§ Work to complete
Using the listing below, copy every line that mentions "terminal".

§ Given records

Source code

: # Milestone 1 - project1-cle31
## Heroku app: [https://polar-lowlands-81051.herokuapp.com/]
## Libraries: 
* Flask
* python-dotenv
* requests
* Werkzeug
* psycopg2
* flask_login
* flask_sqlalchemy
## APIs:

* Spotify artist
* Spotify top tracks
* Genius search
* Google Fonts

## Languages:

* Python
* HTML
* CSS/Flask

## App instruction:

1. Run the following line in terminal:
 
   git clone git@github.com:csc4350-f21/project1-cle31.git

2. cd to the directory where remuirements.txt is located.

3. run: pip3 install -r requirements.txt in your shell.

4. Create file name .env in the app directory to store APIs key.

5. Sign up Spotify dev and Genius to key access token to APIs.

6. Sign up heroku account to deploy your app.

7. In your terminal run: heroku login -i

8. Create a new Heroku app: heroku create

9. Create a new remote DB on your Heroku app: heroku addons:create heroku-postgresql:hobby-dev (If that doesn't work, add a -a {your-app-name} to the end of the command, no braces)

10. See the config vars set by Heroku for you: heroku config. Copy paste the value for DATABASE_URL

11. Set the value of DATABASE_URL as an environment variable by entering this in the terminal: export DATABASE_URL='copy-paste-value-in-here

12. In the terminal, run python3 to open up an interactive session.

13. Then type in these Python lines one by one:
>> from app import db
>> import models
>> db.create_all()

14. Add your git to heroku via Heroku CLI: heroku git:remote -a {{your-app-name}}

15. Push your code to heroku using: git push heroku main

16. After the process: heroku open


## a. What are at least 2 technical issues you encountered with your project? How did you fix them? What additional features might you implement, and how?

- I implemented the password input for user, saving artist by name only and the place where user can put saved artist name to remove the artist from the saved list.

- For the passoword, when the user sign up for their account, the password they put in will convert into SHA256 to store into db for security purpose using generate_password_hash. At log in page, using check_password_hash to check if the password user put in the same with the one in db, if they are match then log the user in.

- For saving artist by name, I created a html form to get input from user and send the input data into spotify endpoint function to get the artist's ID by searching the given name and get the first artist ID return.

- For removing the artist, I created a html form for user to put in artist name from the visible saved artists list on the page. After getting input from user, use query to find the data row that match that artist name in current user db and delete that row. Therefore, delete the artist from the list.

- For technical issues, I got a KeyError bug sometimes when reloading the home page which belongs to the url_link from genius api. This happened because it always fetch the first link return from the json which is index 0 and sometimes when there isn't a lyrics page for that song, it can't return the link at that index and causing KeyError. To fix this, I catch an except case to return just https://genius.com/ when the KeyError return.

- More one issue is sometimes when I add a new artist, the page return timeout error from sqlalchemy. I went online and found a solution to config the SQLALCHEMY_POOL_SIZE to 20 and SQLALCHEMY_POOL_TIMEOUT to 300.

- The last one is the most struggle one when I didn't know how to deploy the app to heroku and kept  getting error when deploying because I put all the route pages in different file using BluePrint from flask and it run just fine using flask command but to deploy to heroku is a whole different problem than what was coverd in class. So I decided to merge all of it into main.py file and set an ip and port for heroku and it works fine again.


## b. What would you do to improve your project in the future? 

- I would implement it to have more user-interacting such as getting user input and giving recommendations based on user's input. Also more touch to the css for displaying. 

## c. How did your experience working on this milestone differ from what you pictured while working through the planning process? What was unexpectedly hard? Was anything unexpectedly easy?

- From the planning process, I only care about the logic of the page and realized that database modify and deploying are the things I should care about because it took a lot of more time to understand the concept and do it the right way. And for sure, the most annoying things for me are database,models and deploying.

§ Output below
1. Run the following line in terminal:
7. In your terminal run: heroku login -i
11. Set the value of DATABASE_URL as an environment variable by entering this in the terminal: export DATABASE_URL='copy-paste-value-in-here
12. In the terminal, run python3 to open up an interactive session.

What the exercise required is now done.